Work to complete:
Where the word "that" shows up in the entries below, please copy the whole line.

Material for this task:
■ ■ ■ ■ ■ ■ ■
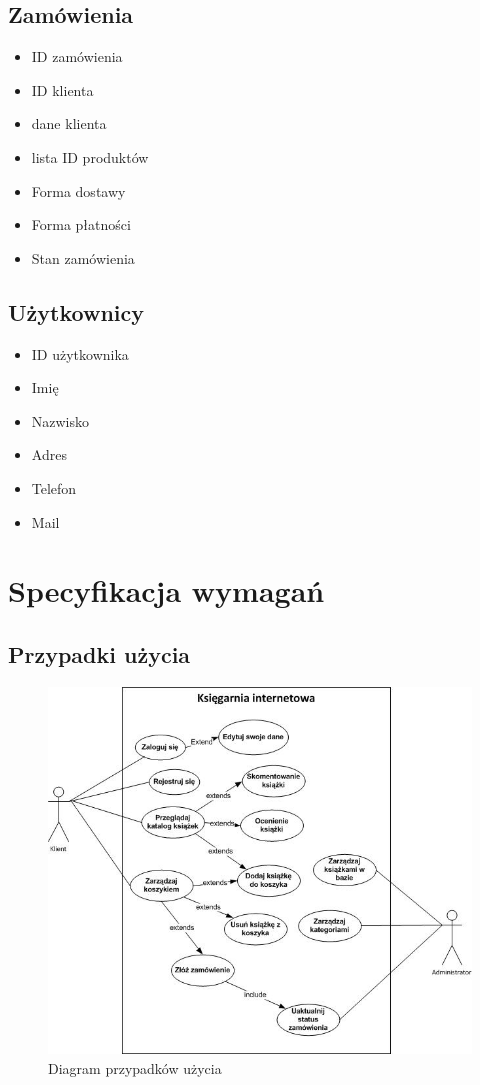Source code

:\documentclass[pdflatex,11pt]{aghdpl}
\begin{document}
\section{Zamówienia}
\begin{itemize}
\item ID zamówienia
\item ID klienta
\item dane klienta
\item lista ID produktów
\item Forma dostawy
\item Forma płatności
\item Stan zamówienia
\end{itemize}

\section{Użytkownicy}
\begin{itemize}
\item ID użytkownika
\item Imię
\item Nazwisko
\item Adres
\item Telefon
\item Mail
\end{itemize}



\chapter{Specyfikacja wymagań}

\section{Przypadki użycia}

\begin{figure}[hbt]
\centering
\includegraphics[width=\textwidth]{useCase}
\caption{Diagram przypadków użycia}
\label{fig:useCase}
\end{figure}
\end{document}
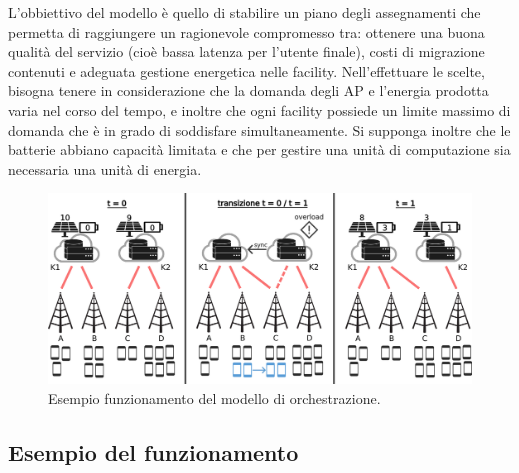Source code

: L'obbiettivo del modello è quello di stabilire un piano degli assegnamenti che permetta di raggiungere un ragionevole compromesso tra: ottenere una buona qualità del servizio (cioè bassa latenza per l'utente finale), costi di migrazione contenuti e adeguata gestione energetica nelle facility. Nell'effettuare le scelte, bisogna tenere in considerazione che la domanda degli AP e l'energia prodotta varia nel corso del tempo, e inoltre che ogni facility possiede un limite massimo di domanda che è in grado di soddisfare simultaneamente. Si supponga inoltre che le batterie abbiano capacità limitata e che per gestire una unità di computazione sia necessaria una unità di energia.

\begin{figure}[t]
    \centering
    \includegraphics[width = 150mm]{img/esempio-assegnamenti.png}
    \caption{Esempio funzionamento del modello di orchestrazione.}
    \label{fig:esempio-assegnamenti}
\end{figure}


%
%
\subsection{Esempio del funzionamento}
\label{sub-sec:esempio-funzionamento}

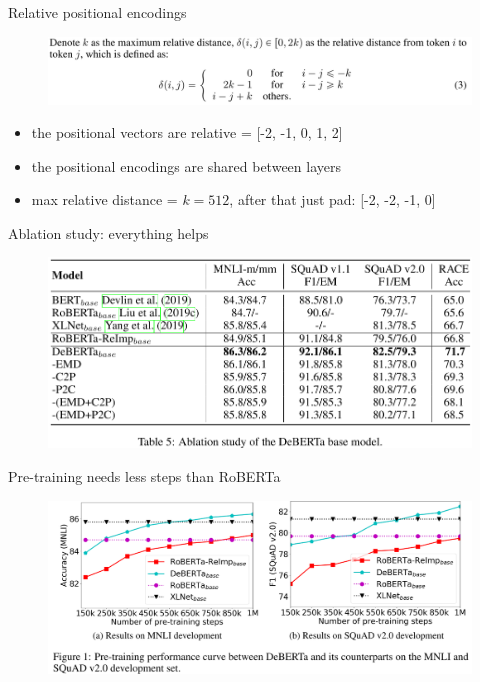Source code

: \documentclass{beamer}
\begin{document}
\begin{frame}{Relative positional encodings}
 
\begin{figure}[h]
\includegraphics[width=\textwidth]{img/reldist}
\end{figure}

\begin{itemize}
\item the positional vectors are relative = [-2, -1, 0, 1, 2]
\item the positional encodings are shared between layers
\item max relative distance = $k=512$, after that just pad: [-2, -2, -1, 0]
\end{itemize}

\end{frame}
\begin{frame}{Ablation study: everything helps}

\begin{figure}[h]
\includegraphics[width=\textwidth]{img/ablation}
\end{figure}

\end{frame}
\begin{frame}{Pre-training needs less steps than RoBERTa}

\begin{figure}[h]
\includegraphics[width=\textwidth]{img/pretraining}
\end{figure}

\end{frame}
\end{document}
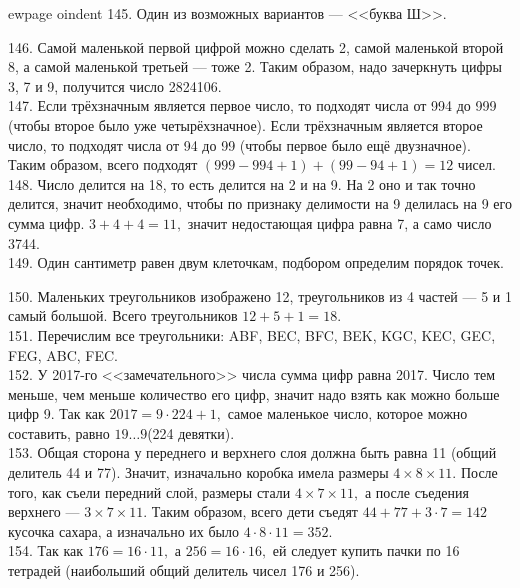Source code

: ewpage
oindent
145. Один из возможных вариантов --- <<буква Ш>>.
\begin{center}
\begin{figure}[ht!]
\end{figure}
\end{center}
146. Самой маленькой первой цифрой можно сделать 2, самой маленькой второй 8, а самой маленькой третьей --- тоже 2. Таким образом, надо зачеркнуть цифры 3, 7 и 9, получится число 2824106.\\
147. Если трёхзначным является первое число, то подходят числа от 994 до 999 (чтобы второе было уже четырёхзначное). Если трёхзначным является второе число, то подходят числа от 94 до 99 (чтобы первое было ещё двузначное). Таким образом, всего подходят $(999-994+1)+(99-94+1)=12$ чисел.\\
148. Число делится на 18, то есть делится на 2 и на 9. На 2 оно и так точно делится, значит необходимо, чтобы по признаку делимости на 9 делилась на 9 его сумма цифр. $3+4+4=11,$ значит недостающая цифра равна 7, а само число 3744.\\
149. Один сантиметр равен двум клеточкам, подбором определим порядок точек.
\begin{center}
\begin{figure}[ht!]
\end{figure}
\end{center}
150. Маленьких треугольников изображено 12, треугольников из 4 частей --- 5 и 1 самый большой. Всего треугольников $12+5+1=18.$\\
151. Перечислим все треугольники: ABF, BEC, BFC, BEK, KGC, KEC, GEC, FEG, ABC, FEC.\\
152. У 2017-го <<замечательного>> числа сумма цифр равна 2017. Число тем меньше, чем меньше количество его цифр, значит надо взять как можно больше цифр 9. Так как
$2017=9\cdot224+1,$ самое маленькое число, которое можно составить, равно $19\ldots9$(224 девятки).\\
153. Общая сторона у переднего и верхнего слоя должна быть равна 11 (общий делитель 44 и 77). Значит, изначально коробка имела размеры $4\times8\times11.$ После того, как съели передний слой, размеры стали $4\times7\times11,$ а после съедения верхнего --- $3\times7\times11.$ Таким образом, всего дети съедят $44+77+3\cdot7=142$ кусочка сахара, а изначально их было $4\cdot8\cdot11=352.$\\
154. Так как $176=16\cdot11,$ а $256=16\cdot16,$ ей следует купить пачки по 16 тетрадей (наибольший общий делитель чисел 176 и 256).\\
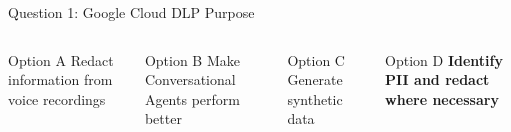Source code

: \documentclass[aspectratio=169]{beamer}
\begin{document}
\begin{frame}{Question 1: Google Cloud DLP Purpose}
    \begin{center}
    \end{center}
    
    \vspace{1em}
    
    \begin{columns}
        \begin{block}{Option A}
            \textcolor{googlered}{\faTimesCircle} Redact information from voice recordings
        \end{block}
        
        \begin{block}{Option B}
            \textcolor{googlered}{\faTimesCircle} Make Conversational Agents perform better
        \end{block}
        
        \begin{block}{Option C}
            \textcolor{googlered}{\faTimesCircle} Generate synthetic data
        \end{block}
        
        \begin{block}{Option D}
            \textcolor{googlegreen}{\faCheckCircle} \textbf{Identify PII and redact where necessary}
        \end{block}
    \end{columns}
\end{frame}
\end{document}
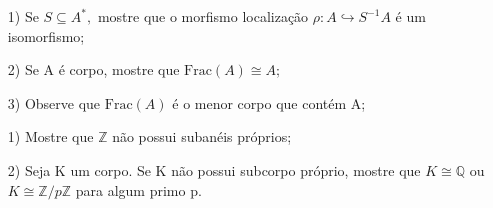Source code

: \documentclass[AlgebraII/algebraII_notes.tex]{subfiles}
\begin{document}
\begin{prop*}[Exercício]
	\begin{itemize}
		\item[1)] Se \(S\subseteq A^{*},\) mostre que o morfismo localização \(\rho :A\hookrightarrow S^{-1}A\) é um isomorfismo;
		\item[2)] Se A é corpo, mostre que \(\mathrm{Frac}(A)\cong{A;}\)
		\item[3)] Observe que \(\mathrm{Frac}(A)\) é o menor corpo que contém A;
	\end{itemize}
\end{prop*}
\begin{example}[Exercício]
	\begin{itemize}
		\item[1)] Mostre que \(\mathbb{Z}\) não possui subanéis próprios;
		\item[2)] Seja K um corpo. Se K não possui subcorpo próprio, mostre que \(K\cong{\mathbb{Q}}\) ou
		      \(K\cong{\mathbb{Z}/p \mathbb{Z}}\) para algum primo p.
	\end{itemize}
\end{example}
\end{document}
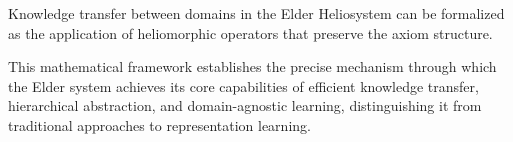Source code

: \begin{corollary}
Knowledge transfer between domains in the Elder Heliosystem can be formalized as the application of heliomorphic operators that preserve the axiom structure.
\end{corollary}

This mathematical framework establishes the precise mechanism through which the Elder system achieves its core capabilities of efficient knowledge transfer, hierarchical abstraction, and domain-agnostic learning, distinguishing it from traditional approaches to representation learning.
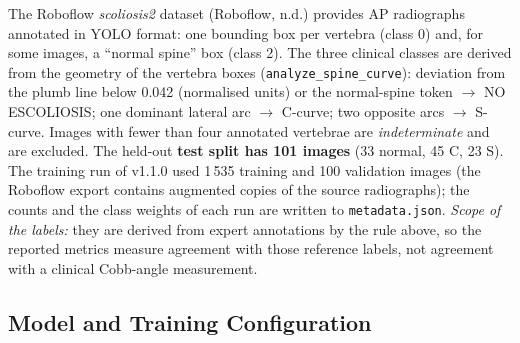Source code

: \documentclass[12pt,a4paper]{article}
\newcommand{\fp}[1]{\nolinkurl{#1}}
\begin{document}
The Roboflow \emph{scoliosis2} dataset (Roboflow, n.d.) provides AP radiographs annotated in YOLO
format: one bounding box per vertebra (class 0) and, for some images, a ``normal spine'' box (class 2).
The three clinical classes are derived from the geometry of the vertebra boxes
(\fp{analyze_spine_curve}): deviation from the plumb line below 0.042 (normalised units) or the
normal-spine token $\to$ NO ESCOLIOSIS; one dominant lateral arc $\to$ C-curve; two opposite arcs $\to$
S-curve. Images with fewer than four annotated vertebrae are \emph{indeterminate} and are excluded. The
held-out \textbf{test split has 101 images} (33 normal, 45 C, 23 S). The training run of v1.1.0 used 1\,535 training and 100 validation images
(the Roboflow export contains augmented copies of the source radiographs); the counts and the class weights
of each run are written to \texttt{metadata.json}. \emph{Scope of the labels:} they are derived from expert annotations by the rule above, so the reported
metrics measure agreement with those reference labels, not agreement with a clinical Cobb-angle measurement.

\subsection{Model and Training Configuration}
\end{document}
■ ■ ■ ■ ■ ■ ■
Answer box:
\item max relative distance = $k=512$, after that just pad: [-2, -2, -1, 0]
Knowledge transfer between domains in the Elder Heliosystem can be formalized as the application of heliomorphic operators that preserve the axiom structure.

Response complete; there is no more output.